Source data =

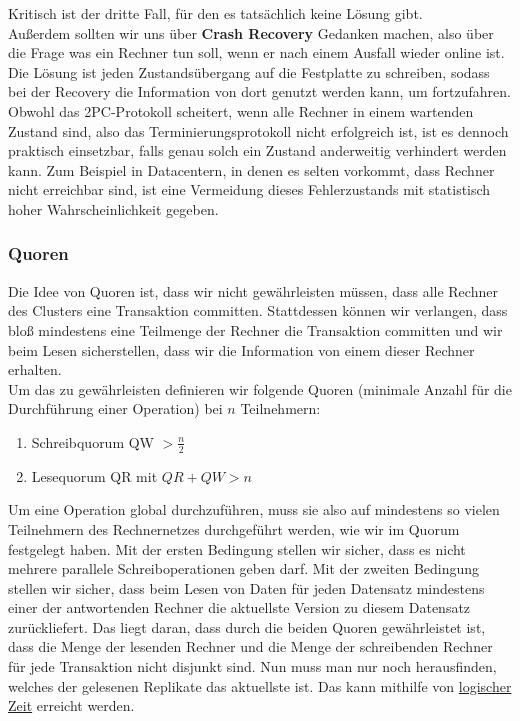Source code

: Kritisch ist der dritte Fall, für den es tatsächlich keine Lösung gibt.\\

Außerdem sollten wir uns über \textbf{Crash Recovery} Gedanken machen, also über die Frage was ein Rechner tun soll, wenn er nach einem Ausfall wieder online ist. Die Lösung ist jeden Zustandsübergang auf die Festplatte zu schreiben, sodass bei der Recovery die Information von dort genutzt werden kann, um fortzufahren.\\

Obwohl das 2PC-Protokoll scheitert, wenn alle Rechner in einem wartenden Zustand sind, also das Terminierungsprotokoll nicht erfolgreich ist, ist es dennoch praktisch einsetzbar, falls genau solch ein Zustand anderweitig verhindert werden kann. Zum Beispiel in Datacentern, in denen es selten vorkommt, dass Rechner nicht erreichbar sind, ist eine Vermeidung dieses Fehlerzustands mit statistisch hoher Wahrscheinlichkeit gegeben.

\subsubsection{Quoren}
\label{sec:quorums}

Die Idee von Quoren ist, dass wir nicht gewährleisten müssen, dass alle Rechner des Clusters eine Transaktion committen. Stattdessen können wir verlangen, dass bloß mindestens eine Teilmenge der Rechner die Transaktion committen und wir beim Lesen sicherstellen, dass wir die Information von einem dieser Rechner erhalten.\\

Um das zu gewährleisten definieren wir folgende Quoren (minimale Anzahl für die Durchführung einer Operation) bei $n$ Teilnehmern:
\begin{enumerate}
      \item Schreibquorum QW $> \frac{n}{2}$
      \item Lesequorum QR mit $QR + QW > n$
\end{enumerate}

Um eine Operation global durchzuführen, muss sie also auf mindestens so vielen Teilnehmern des Rechnernetzes durchgeführt werden, wie wir im Quorum festgelegt haben. Mit der ersten Bedingung stellen wir sicher, dass es nicht mehrere parallele Schreiboperationen geben darf. Mit der zweiten Bedingung stellen wir sicher, dass beim Lesen von Daten für jeden Datensatz mindestens einer der antwortenden Rechner die aktuellste Version zu diesem Datensatz zurückliefert. Das liegt daran, dass durch die beiden Quoren gewährleistet ist, dass die Menge der lesenden Rechner und die Menge der schreibenden Rechner für jede Transaktion nicht disjunkt sind. Nun muss man nur noch herausfinden, welches der gelesenen Replikate das aktuellste ist. Das kann mithilfe von \hyperref[sec:logic-time]{logischer Zeit} erreicht werden.\\

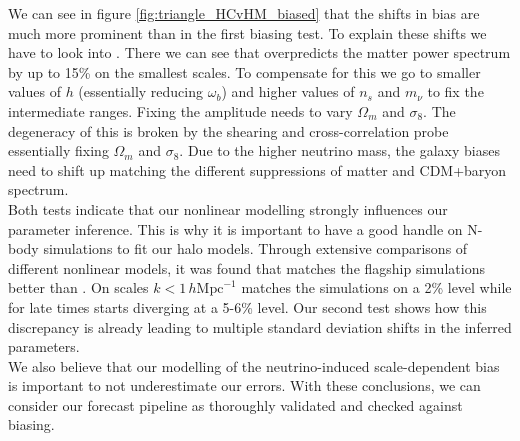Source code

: \documentclass[../main.tex]{subfiles}
\begin{document}
We can see in figure \ref{fig:triangle_HCvHM_biased} that the shifts in bias are much more prominent than in the first biasing test. To explain these shifts we have to look into \cite{Mead:2020vgs}. There we can see that \halofit overpredicts the matter power spectrum by up to 15\% on the smallest scales. To compensate for this we go to smaller values of $h$ (essentially reducing $\omega_b$) and higher values of $n_s$ and $m_\nu$ to fix the intermediate ranges. Fixing the amplitude needs to vary $\Omega_m$ and $\sigma_8$. The degeneracy of this is broken by the shearing and cross-correlation probe essentially fixing $\Omega_m$ and $\sigma_8$. Due to the higher neutrino mass, the galaxy biases need to shift up matching the different suppressions of matter and CDM+baryon spectrum.\\
Both tests indicate that our nonlinear modelling strongly influences our parameter inference. This is why it is important to have a good handle on N-body simulations to fit our halo models. Through extensive comparisons of different nonlinear models, it was found that \hmcode matches the \Euclid flagship simulations better than \halofit \cite{Euclid:2022qde}. On scales $k<1 \,h \mathrm{Mpc}^{-1}$ \hmcode matches the simulations on a 2\% level while \halofit for late times starts diverging at a 5-6\% level. Our second test shows how this discrepancy is already leading to multiple standard deviation shifts in the inferred parameters.\\
We also believe that our modelling of the neutrino-induced scale-dependent bias is important to not underestimate our errors. With these conclusions, we can consider our forecast pipeline as thoroughly validated and checked against biasing. 
\end{document}
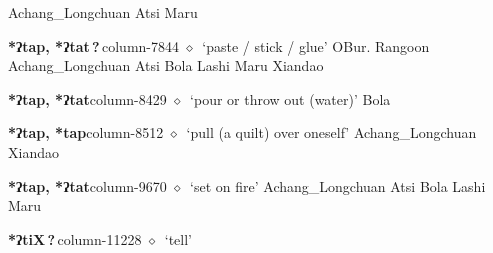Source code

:          Achang\_Longchuan 
\hspace{1ex}
         Atsi 
\hspace{1ex}
         Maru 
  \item {\footnotesize \textbf{*ʔtap, *ʔtat\,?\,}}{\tiny column-7844}
         $\diamond$~`paste / stick / glue'
         OBur. 
\hspace{1ex}
         Rangoon 
\hspace{1ex}
         Achang\_Longchuan 
\hspace{1ex}
         Atsi 
\hspace{1ex}
         Bola 
\hspace{1ex}
         Lashi 
\hspace{1ex}
         Maru 
\hspace{1ex}
         Xiandao 
  \item {\footnotesize \textbf{*ʔtap, *ʔtat}}{\tiny column-8429}
         $\diamond$~`pour or throw out (water)'
         Bola 
  \item {\footnotesize \textbf{*ʔtap, *tap}}{\tiny column-8512}
         $\diamond$~`pull (a quilt) over oneself'
         Achang\_Longchuan 
\hspace{1ex}
         Xiandao 
  \item {\footnotesize \textbf{*ʔtap, *ʔtat}}{\tiny column-9670}
         $\diamond$~`set on fire'
         Achang\_Longchuan 
\hspace{1ex}
         Atsi 
\hspace{1ex}
         Bola 
\hspace{1ex}
         Lashi 
\hspace{1ex}
         Maru 
  \item {\footnotesize \textbf{*ʔtiX\,?\,}}{\tiny column-11228}
         $\diamond$~`tell'

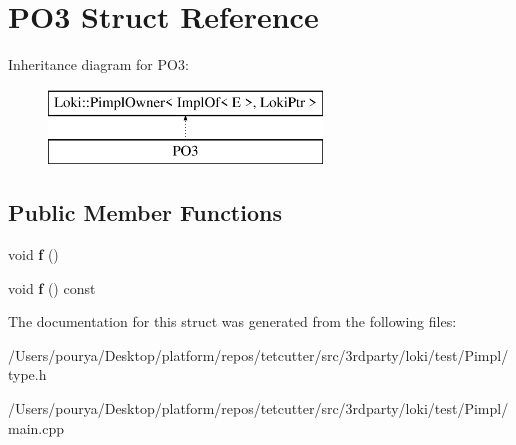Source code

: \hypertarget{structPO3}{}\section{P\+O3 Struct Reference}
\label{structPO3}
Inheritance diagram for P\+O3\+:\begin{figure}[H]
\begin{center}
\leavevmode
\includegraphics[height=2.000000cm]{structPO3}
\end{center}
\end{figure}
\subsection*{Public Member Functions}
\begin{DoxyCompactItemize}
\item 
\hypertarget{structPO3_aef5f033bfe22cc70fc7f302df7b8ad01}{}void {\bfseries f} ()\label{structPO3_aef5f033bfe22cc70fc7f302df7b8ad01}

\item 
\hypertarget{structPO3_ad11b6188338c4990fb698242195bd5d5}{}void {\bfseries f} () const \label{structPO3_ad11b6188338c4990fb698242195bd5d5}

\end{DoxyCompactItemize}


The documentation for this struct was generated from the following files\+:\begin{DoxyCompactItemize}
\item 
/\+Users/pourya/\+Desktop/platform/repos/tetcutter/src/3rdparty/loki/test/\+Pimpl/type.\+h\item 
/\+Users/pourya/\+Desktop/platform/repos/tetcutter/src/3rdparty/loki/test/\+Pimpl/main.\+cpp\end{DoxyCompactItemize}
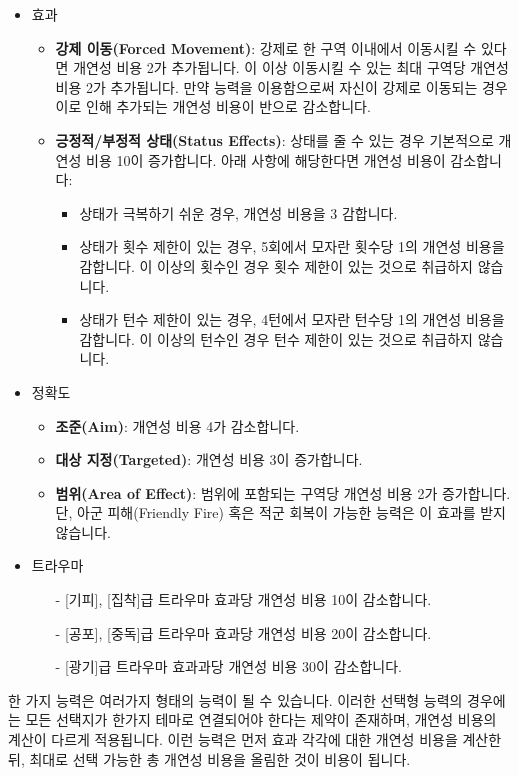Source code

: \documentclass[12pt]{report}
\begin{document}
\begin{itemize}
		\item 효과
		\begin{itemize}
			\item \textbf{강제 이동(Forced Movement)}: 강제로 한 구역 이내에서 이동시킬 수 있다면 개연성 비용 2가 추가됩니다. 이 이상 이동시킬 수 있는 최대 구역당 개연성 비용 2가 추가됩니다. 만약 능력을 이용함으로써 자신이 강제로 이동되는 경우 이로 인해 추가되는 개연성 비용이 반으로 감소합니다.
			\item \textbf{긍정적/부정적 상태(Status Effects)}: 상태를 줄 수 있는 경우 기본적으로 개연성 비용 10이 증가합니다. 아래 사항에 해당한다면 개연성 비용이 감소합니다:
			\begin{itemize}
				\item 상태가 극복하기 쉬운 경우, 개연성 비용을 3 감합니다.
				\item 상태가 횟수 제한이 있는 경우, 5회에서 모자란 횟수당 1의 개연성 비용을 감합니다. 이 이상의 횟수인 경우 횟수 제한이 있는 것으로 취급하지 않습니다.
				\item 상태가 턴수 제한이 있는 경우, 4턴에서 모자란 턴수당 1의 개연성 비용을 감합니다. 이 이상의 턴수인 경우 턴수 제한이 있는 것으로 취급하지 않습니다.
			\end{itemize}
		\end{itemize}
		
		\item 정확도
		\begin{itemize}
			\item \textbf{조준(Aim)}: 개연성 비용 4가 감소합니다.
			\item \textbf{대상 지정(Targeted)}: 개연성 비용 3이 증가합니다.
			\item \textbf{범위(Area of Effect)}: 범위에 포함되는 구역당 개연성 비용 2가 증가합니다. 단, 아군 피해(Friendly Fire) 혹은 적군 회복이 가능한 능력은 이 효과를 받지 않습니다.
		\end{itemize}
		
		\item 트라우마
		\begin{itemize}
			\item[-] [기피], [집착]급 트라우마 효과당 개연성 비용 10이 감소합니다.
			\item[-] [공포], [중독]급 트라우마 효과당 개연성 비용 20이 감소합니다.
			\item[-] [광기]급 트라우마 효과과당 개연성 비용 30이 감소합니다.
		\end{itemize}
	\end{itemize}
	
	한 가지 능력은 여러가지 형태의 능력이 될 수 있습니다. 이러한 선택형 능력의 경우에는 모든 선택지가 한가지 테마로 연결되어야 한다는 제약이 존재하며, 개연성 비용의 계산이 다르게 적용됩니다. 이런 능력은 먼저 효과 각각에 대한 개연성 비용을 계산한 뒤, 최대로 선택 가능한 총 개연성 비용을 올림한 것이 비용이 됩니다.
	
\end{document}
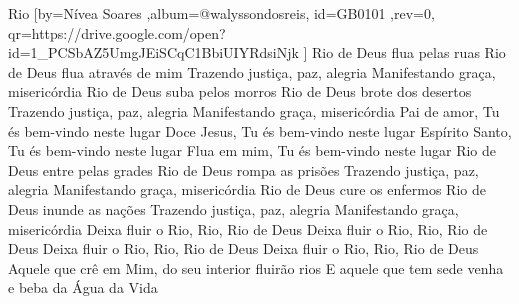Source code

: \beginsong
{Rio %
}[by={Nívea Soares %
},album={@walyssondosreis},
id={GB0101 %
},rev={0}, %
qr={https://drive.google.com/open?id=1_PCSbAZ5UmgJEiSCqC1BbiUIYRdsiNjk %
}]
\beginverse*
Rio de Deus flua pelas ruas
Rio de Deus flua através de mim
Trazendo justiça, paz, alegria
Manifestando graça, misericórdia
\endverse
\beginverse*
Rio de Deus suba pelos morros
Rio de Deus brote dos desertos
Trazendo justiça, paz, alegria
Manifestando graça, misericórdia
\endverse
\beginchorus
Pai de amor, Tu és bem-vindo neste lugar
Doce Jesus, Tu és bem-vindo neste lugar
Espírito Santo, Tu és bem-vindo neste lugar
Flua em mim, Tu és bem-vindo neste lugar
\endchorus
\beginverse*
Rio de Deus entre pelas grades
Rio de Deus rompa as prisões
Trazendo justiça, paz, alegria
Manifestando graça, misericórdia
\endverse
\beginverse*
Rio de Deus cure os enfermos
Rio de Deus inunde as nações
Trazendo justiça, paz, alegria
Manifestando graça, misericórdia
\endverse
\beginverse*
Deixa fluir o Rio, Rio, Rio de Deus
Deixa fluir o Rio, Rio, Rio de Deus
Deixa fluir o Rio, Rio, Rio de Deus
Deixa fluir o Rio, Rio, Rio de Deus
\endverse
\beginverse*
Aquele que crê em Mim, do seu interior fluirão rios
E aquele que tem sede venha e beba da Água da Vida
\endverse
\vspace{4em} %
\begin{comment}
\lstset{basicstyle=\scriptsize\bf} %
\tab{Solo 1}
\begin{lstlisting}
E|-----------------------------------------------------|
B|-----------------------------------------------------|
G|-----------------------------------------------------|
D|-----------------------------------------------------|
A|-----------------------------------------------------|
E|-----------------------------------------------------|
\end{lstlisting}
\end{comment}
 
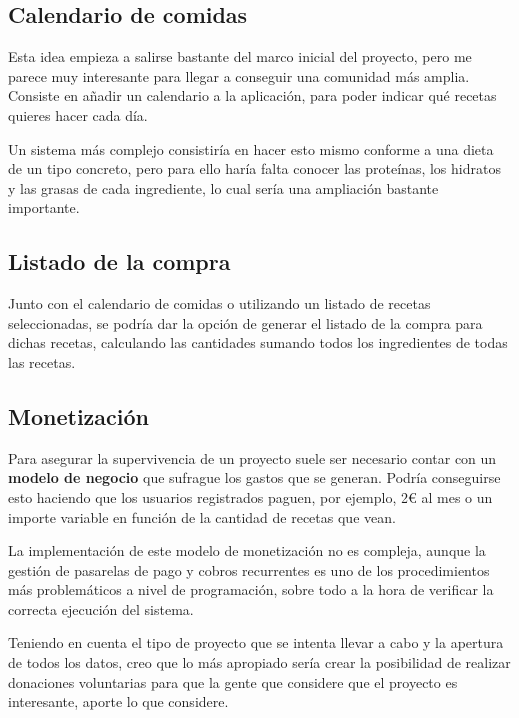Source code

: \subsection{Calendario de comidas}

Esta idea empieza a salirse bastante del marco inicial del proyecto, pero me
parece muy interesante para llegar a conseguir una comunidad más amplia.
Consiste en añadir un calendario a la aplicación, para poder indicar qué
recetas quieres hacer cada día.

Un sistema más complejo consistiría en hacer esto mismo conforme a una dieta
de un tipo concreto, pero para ello haría falta conocer las proteínas, los
hidratos y las grasas de cada ingrediente, lo cual sería una ampliación bastante
importante.


\subsection{Listado de la compra}

Junto con el calendario de comidas o utilizando un listado de recetas
seleccionadas, se podría dar la opción de generar el listado de la compra para
dichas recetas, calculando las cantidades sumando todos los ingredientes de todas
las recetas.


\subsection{Monetización}

Para asegurar la supervivencia de un proyecto suele ser necesario contar con un
\textbf{modelo de negocio} que sufrague los gastos que se generan. Podría
conseguirse esto haciendo que los usuarios registrados paguen, por ejemplo, 2€
al mes o un importe variable en función de la cantidad de recetas que vean.

La implementación de este modelo de monetización no es compleja, aunque la
gestión de pasarelas de pago y cobros recurrentes es uno de los procedimientos
más problemáticos a nivel de programación, sobre todo a la hora de verificar la
correcta ejecución del sistema.

Teniendo en cuenta el tipo de proyecto que se intenta llevar a cabo y la
apertura de todos los datos, creo que lo más apropiado sería crear la
posibilidad de realizar donaciones voluntarias para que la gente que considere
que el proyecto es interesante, aporte lo que considere.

Instructions to follow = In the material above, find every line that has the string "platform" and pull those lines out.

Your solution =
/\+Users/pourya/\+Desktop/platform/repos/tetcutter/src/3rdparty/loki/test/\+Pimpl/type.\+h\item 
/\+Users/pourya/\+Desktop/platform/repos/tetcutter/src/3rdparty/loki/test/\+Pimpl/main.\+cpp\end{DoxyCompactItemize}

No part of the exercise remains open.